Responses will rarely be instant. Even without video lag, participants need time. I have seen many professors ask a question and then, with no response after just a few seconds, quickly move onto another question. When that, too, fails to get a quick response, it is rephrased and then followed by other questions. Soon the live, interactive class becomes a monologue ramble.
Don’t fall into this trap. Ask your question, and then STOP.
Give it at least a five-second pause. This will seem like an eternity, but will register as almost nothing from the participants’ side. You may even need to wait longer if the group is new to the format, culturally trained to primarily listen, or unsure of how to respond due to a language barrier.
The silence will dare you to speak.
Don’t do it.
5. Implement the warm call
The wall of the laptop screens must be broken through.
Just like in the classroom, the best way to get students to participate is to call on them. Don’t wait for a raised hand. Traditionally, this is known as the cold call, a dreaded form of academic soul crushing in which the professor bellows at an unsuspecting student.

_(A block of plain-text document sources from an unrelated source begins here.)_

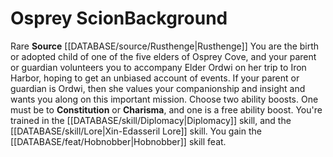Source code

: ﻿---
ability:
- Constitution
- Charisma
ability_boost:
- Constitution
- Charisma
feat: '[[DATABASE/feat/Hobnobber|Hobnobber]]'
id: '401'
name: Osprey Scion
prerequisite: null
rarity: Rare
rus_type_level: null
skill:
- '[[DATABASE/skill/Diplomacy|Diplomacy]]'
- Xin-Edasseril [[DATABASE/skill/Lore|Lore]]
source: '[[DATABASE/source/Rusthenge|Rusthenge]]'
subcategory: general
trait:
- '[[DATABASE/trait/Rare|Rare]]'
type: Background

---
# Osprey Scion<span class="item-type">Background</span>

<span class="trait-rare item-trait">Rare</span>
**Source** [[DATABASE/source/Rusthenge|Rusthenge]]
You are the birth or adopted child of one of the five elders of Osprey Cove, and your parent or guardian volunteers you to accompany Elder Ordwi on her trip to Iron Harbor, hoping to get an unbiased account of events. If your parent or guardian is Ordwi, then she values your companionship and insight and wants you along on this important mission.
Choose two ability boosts. One must be to **Constitution** or **Charisma**, and one is a free ability boost.
You're trained in the [[DATABASE/skill/Diplomacy|Diplomacy]] skill, and the [[DATABASE/skill/Lore|Xin-Edasseril Lore]] skill. You gain the [[DATABASE/feat/Hobnobber|Hobnobber]] skill feat.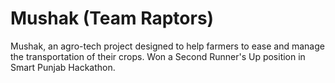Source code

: # Mushak (Team Raptors)
Mushak, an agro-tech project designed to help farmers to ease and manage the transportation of their crops. Won a Second Runner's Up position in Smart Punjab Hackathon.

But as professionals of the modern world, let’s instead use the warm call: an invitation to join the conversation.
Sometimes, especially after a warm call, a quiet student may begin to ramble. Help them to stop. My favorite phrase is simply: “Hold on.” You could also just put up a hand to rein them in. Don’t let students talk and talk until they run out of breath. It will sap everyone else’s will to continue.
Teaching online might initially be lonely. But the thing is, students might feel the same way. They may even feel a bit foolish for attempting the course. Sometimes the most important thing a teacher can do is tell a student that they can succeed, and give them the time and space to do so.